I would say that "closures are such a powerful abstraction..." because unlike standard methods, you have a reference to the calling object, regardless of the scope in which the closure has been called.
In Groovy, for example, you can add a new method, "capitalize" to String type:
String.metaClass.capitalize = {
delegate[0].upper() + delegate[1..-1].lower()
}
"hello".capitalize() // "Hello"
Or, you can do something more complex, like create a domain specific language (DSL) using closures.
class ClosureProps {
Map props = [:]
ClosureProps(Closure c) {
c.delegate = this // pass closure scope to "this"
c.each{"$it"()} // iterate through closure, triggering missingMethod()
}
def methodMissing(String name, args) {
props[name] = args.collect{it} // collect extracted closure properties
}
def propertyMissing(String name) {
name
}
}
Example
class Team {
// the closure
static schema = {
table team
id teamID
roster column:playerID, cascade:[update,delete]
}
}
def c = new ClosureProps(Team.schema)
println c.props.id // prints "teamID"
a) Please try at least googling topics before asking questions.

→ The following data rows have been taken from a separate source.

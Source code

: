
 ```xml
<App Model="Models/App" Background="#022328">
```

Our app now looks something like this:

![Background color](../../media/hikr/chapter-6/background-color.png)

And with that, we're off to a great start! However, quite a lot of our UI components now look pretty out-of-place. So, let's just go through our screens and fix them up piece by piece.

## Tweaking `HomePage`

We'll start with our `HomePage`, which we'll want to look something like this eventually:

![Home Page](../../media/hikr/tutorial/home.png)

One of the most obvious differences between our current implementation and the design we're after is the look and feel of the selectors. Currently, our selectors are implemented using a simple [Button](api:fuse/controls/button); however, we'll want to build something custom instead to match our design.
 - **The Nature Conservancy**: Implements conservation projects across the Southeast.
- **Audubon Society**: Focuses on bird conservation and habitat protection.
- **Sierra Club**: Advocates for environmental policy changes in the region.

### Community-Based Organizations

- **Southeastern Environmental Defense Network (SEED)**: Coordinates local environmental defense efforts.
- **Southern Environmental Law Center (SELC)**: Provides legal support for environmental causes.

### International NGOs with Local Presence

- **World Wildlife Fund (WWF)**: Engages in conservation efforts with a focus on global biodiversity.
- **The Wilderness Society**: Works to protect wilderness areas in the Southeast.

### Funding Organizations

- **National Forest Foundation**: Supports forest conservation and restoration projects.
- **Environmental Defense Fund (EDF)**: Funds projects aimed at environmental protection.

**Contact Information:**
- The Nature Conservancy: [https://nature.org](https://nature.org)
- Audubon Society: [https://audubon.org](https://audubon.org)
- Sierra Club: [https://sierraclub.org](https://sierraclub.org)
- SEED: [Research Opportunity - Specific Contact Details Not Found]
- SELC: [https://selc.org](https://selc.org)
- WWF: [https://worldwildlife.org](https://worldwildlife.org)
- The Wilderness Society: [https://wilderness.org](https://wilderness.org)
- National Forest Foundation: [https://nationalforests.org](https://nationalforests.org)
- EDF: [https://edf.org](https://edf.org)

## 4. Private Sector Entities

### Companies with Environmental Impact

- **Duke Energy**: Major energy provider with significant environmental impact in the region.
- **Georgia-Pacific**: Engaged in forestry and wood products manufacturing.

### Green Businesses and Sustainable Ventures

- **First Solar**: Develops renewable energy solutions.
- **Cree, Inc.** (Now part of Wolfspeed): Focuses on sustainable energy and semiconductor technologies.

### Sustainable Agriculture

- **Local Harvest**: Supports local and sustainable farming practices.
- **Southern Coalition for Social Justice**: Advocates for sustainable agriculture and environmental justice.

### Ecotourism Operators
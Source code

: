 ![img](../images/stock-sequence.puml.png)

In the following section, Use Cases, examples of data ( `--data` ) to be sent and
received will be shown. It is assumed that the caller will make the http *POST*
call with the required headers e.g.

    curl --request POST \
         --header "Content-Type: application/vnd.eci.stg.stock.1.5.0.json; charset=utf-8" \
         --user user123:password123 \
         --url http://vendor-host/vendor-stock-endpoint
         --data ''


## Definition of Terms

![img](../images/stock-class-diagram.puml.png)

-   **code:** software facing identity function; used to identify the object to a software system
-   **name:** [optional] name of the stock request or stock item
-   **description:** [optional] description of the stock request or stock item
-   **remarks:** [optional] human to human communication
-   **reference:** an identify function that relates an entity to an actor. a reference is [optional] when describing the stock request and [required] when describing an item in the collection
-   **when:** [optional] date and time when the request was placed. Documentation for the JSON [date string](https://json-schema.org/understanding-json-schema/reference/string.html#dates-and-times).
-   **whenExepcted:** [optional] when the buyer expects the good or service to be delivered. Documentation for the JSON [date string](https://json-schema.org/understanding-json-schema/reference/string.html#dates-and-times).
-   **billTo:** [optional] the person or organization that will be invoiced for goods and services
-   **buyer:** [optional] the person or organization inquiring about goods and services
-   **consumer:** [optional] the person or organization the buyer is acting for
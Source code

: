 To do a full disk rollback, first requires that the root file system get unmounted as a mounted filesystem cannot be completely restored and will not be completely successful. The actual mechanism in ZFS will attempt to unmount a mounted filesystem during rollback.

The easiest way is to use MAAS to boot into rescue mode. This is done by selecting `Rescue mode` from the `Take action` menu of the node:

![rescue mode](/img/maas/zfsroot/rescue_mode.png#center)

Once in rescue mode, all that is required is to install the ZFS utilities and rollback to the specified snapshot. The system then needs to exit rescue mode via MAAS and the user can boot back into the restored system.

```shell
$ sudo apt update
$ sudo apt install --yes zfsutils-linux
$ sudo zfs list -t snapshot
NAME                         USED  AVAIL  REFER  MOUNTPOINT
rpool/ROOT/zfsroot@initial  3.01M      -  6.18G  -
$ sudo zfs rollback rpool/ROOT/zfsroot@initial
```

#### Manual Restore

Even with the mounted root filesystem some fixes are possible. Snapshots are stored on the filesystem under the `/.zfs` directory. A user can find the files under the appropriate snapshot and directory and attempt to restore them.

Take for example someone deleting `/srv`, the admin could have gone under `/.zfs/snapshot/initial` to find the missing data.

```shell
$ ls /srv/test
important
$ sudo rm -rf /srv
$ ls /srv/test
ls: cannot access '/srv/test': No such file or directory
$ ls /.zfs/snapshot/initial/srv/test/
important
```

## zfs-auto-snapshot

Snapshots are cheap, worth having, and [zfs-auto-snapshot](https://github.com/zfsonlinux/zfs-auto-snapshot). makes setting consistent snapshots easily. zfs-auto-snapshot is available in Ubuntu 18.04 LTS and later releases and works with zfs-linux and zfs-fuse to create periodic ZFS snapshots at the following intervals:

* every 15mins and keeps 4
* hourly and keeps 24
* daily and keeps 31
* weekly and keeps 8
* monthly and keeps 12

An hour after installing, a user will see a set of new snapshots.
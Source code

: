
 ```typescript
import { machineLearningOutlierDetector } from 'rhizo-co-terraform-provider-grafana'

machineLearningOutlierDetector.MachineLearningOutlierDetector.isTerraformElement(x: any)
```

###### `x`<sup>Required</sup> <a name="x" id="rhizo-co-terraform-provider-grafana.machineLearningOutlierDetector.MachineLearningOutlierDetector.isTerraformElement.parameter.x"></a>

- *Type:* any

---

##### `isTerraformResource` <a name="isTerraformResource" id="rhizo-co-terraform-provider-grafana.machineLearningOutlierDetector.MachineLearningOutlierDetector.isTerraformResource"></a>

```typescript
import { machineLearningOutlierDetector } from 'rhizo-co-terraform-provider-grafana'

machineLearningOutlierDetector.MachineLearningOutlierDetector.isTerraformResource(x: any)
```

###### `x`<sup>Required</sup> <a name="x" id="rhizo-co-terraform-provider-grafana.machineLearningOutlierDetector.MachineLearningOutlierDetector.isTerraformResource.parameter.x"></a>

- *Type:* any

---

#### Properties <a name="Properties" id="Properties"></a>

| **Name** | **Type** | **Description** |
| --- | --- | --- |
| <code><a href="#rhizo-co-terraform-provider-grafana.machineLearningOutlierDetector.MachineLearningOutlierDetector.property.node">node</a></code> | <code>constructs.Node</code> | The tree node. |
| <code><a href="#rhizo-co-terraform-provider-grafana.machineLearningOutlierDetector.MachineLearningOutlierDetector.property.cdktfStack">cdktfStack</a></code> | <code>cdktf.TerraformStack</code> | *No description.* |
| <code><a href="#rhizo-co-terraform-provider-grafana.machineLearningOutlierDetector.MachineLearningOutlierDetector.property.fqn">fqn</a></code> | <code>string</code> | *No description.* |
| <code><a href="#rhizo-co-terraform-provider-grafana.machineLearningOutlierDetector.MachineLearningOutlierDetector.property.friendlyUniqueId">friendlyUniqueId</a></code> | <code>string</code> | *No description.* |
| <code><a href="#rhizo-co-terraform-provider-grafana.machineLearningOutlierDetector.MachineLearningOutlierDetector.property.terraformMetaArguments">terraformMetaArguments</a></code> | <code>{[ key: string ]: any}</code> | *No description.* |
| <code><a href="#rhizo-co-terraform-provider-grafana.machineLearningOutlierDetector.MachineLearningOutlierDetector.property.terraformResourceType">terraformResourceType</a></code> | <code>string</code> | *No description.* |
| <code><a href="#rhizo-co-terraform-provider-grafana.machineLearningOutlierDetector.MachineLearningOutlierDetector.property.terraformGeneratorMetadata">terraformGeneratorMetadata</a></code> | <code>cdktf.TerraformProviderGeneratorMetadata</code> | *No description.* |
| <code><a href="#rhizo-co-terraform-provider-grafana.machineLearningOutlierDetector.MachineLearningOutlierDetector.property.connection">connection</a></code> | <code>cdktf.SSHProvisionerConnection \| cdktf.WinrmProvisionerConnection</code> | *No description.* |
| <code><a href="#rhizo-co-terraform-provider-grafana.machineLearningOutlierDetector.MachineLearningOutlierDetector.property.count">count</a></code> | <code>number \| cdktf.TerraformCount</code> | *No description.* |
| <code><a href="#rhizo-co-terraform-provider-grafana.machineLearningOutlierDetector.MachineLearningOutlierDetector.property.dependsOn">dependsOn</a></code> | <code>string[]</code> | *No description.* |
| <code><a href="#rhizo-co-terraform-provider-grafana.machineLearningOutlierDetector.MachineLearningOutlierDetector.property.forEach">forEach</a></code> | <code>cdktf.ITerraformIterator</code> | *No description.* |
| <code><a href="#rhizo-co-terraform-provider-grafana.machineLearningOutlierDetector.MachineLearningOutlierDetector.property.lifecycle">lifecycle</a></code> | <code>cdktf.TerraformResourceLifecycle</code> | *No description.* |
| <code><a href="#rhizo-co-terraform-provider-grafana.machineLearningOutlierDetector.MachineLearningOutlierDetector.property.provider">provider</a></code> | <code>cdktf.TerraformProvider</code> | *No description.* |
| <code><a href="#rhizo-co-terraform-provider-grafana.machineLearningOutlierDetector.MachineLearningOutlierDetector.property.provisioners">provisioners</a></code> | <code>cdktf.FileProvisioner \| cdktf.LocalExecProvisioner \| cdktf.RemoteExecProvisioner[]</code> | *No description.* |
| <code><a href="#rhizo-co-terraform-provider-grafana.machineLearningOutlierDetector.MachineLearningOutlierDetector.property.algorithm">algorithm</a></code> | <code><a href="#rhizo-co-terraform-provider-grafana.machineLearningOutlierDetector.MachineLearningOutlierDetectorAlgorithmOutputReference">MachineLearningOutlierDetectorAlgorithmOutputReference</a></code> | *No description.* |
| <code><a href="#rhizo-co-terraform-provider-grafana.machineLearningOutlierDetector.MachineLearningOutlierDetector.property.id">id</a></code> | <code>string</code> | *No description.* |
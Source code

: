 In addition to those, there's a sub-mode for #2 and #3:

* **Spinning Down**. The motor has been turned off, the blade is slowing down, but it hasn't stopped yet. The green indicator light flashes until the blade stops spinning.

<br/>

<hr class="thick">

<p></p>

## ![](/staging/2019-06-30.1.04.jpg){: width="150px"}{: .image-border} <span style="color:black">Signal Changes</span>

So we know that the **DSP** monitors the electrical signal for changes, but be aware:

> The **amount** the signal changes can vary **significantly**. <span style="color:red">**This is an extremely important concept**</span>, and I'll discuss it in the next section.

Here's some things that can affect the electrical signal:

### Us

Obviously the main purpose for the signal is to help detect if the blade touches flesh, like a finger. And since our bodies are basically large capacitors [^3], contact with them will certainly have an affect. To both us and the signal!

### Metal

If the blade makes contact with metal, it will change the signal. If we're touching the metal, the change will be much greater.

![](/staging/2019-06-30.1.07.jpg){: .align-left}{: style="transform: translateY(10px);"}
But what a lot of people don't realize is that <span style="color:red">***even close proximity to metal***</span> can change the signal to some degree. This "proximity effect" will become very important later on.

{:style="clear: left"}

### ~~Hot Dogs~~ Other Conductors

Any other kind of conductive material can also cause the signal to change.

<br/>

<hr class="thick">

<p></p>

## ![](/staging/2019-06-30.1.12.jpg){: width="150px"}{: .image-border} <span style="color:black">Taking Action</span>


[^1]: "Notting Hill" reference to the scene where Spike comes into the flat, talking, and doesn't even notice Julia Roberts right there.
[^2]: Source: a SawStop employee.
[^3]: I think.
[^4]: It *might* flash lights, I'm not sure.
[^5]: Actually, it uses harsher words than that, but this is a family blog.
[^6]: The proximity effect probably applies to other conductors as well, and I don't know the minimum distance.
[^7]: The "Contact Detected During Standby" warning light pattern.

b) Once you have done that, please ask specific questions.
c) Lexical closures are functions that have access to a lexical environment not available where they are invoked. As such, their parameters can be used to select messages, and pass parameters with those messages. For general control structures, they are not sufficient, unless they can affect the call stack, in the manner of continuations.